◆ Source material ◆
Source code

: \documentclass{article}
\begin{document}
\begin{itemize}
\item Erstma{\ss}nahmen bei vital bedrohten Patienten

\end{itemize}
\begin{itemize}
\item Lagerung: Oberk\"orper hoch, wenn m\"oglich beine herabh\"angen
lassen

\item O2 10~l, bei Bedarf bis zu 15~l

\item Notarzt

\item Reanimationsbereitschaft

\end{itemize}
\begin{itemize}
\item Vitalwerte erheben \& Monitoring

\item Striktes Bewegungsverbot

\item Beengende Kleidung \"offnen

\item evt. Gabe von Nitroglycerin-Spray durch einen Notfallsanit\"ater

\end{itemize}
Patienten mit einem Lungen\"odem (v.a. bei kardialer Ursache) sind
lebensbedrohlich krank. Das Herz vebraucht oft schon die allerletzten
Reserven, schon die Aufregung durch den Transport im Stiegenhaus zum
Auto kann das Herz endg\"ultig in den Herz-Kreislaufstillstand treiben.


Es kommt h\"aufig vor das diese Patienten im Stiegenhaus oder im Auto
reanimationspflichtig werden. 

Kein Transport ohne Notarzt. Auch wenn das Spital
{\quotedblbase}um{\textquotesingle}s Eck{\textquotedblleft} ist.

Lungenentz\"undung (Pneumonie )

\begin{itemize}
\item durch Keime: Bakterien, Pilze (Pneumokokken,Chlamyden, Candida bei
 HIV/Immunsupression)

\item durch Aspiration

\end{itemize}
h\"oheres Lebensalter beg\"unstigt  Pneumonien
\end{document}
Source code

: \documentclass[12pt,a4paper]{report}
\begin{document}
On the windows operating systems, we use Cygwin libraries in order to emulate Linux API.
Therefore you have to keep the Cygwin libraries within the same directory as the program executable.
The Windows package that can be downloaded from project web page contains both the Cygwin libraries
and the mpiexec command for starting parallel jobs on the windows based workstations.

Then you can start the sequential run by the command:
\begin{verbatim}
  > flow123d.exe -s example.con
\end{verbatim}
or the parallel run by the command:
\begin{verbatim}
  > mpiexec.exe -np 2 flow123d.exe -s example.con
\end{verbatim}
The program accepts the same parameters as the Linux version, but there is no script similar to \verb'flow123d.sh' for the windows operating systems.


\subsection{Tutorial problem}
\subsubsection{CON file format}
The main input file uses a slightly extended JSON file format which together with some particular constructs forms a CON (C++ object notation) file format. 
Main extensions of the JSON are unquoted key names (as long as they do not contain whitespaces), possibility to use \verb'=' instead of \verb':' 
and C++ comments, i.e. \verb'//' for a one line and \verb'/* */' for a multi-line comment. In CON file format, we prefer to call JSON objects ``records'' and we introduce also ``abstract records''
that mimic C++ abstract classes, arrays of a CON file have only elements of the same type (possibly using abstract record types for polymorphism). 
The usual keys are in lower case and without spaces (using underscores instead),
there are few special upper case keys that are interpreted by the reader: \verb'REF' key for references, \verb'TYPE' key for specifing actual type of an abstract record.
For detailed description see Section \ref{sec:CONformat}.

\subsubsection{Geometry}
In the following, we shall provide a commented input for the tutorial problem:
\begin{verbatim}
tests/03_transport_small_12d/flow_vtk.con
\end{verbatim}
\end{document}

* * *

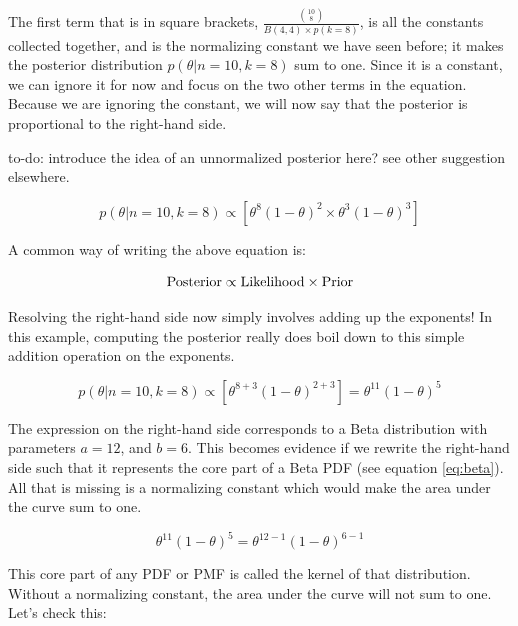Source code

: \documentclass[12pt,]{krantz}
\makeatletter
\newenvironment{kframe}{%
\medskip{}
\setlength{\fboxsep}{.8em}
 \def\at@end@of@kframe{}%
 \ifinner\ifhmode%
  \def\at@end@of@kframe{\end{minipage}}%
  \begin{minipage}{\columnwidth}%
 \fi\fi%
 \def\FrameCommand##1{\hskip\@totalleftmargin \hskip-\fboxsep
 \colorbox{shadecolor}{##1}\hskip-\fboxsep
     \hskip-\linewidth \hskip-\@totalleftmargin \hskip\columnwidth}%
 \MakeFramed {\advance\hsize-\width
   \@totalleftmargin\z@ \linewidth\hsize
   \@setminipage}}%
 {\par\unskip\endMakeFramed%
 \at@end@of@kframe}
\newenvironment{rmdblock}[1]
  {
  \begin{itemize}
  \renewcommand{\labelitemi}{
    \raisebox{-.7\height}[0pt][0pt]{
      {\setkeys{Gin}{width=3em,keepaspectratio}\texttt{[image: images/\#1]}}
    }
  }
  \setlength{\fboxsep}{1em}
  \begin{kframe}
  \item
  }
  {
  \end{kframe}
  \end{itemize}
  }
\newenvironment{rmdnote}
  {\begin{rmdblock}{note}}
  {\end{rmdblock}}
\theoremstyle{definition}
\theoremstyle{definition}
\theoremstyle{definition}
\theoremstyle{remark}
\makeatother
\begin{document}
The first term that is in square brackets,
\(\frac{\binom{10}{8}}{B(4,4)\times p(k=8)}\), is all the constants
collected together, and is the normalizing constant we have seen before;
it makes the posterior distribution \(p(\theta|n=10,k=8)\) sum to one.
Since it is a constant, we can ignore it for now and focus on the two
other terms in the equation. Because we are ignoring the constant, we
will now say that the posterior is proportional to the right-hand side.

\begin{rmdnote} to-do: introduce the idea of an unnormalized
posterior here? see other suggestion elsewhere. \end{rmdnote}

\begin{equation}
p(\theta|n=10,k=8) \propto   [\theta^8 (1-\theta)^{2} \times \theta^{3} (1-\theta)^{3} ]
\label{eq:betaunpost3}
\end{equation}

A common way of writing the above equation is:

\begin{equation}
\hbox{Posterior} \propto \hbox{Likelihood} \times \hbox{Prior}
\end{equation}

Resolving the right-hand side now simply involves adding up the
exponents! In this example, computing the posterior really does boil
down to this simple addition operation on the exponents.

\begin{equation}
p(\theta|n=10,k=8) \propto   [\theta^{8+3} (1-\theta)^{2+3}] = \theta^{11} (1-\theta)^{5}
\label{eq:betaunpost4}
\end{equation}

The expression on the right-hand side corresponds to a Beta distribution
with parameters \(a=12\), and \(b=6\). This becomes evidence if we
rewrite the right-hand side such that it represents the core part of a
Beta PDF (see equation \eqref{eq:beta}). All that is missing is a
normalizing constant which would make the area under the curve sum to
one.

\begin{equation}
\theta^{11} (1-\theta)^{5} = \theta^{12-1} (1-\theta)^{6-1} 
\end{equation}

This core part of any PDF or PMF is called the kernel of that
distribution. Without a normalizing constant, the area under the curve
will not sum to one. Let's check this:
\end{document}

◆ Exercise details ◆
In the listing above, find the line containing "Patienten mit einem" and the line containing "The Windows package", then retype both and every line between them exactly, with nothing else.

◆ Response box ◆
Patienten mit einem Lungen\"odem (v.a. bei kardialer Ursache) sind
lebensbedrohlich krank. Das Herz vebraucht oft schon die allerletzten
Reserven, schon die Aufregung durch den Transport im Stiegenhaus zum
Auto kann das Herz endg\"ultig in den Herz-Kreislaufstillstand treiben.


Es kommt h\"aufig vor das diese Patienten im Stiegenhaus oder im Auto
reanimationspflichtig werden. 

Kein Transport ohne Notarzt. Auch wenn das Spital
{\quotedblbase}um{\textquotesingle}s Eck{\textquotedblleft} ist.

Lungenentz\"undung (Pneumonie )

\begin{itemize}
\item durch Keime: Bakterien, Pilze (Pneumokokken,Chlamyden, Candida bei
 HIV/Immunsupression)

\item durch Aspiration

\end{itemize}
h\"oheres Lebensalter beg\"unstigt  Pneumonien
\end{document}
Source code

: \documentclass[12pt,a4paper]{report}
\begin{document}
On the windows operating systems, we use Cygwin libraries in order to emulate Linux API.
Therefore you have to keep the Cygwin libraries within the same directory as the program executable.
The Windows package that can be downloaded from project web page contains both the Cygwin libraries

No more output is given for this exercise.